» WHAT THIS TASK INVOLVES: Return only the line containing "- **Vue.js framework:** https://vuejs.org/" and each line after it, exactly as written, through the end of the records.

» DATA:

-=-=-=-=-

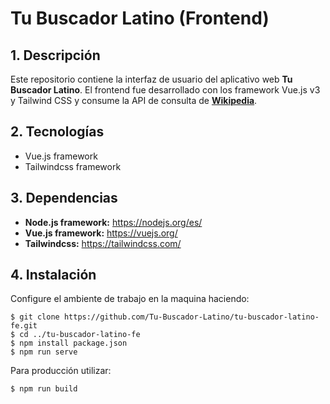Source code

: # Tu Buscador Latino (Frontend)

## 1. Descripción

Este repositorio contiene la interfaz de usuario del aplicativo web **Tu Buscador Latino**. El frontend fue desarrollado con los framework Vue.js v3 y Tailwind CSS y consume la API de consulta de [**Wikipedia**](https://www.mediawiki.org/wiki/API:Search).

## 2. Tecnologías

* Vue.js framework
* Tailwindcss framework 

## 3. Dependencias

- **Node.js framework:** https://nodejs.org/es/
- **Vue.js framework:** https://vuejs.org/
- **Tailwindcss:** https://tailwindcss.com/

## 4. Instalación

Configure el ambiente de trabajo en la maquina haciendo:
```
$ git clone https://github.com/Tu-Buscador-Latino/tu-buscador-latino-fe.git
$ cd ../tu-buscador-latino-fe
$ npm install package.json
$ npm run serve
```
Para producción utilizar:
```
$ npm run build
```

-=-=-=-=-

» RESULT BELOW:
- **Vue.js framework:** https://vuejs.org/
- **Tailwindcss:** https://tailwindcss.com/

## 4. Instalación

Configure el ambiente de trabajo en la maquina haciendo:
```
$ git clone https://github.com/Tu-Buscador-Latino/tu-buscador-latino-fe.git
$ cd ../tu-buscador-latino-fe
$ npm install package.json
$ npm run serve
```
Para producción utilizar:
```
$ npm run build
```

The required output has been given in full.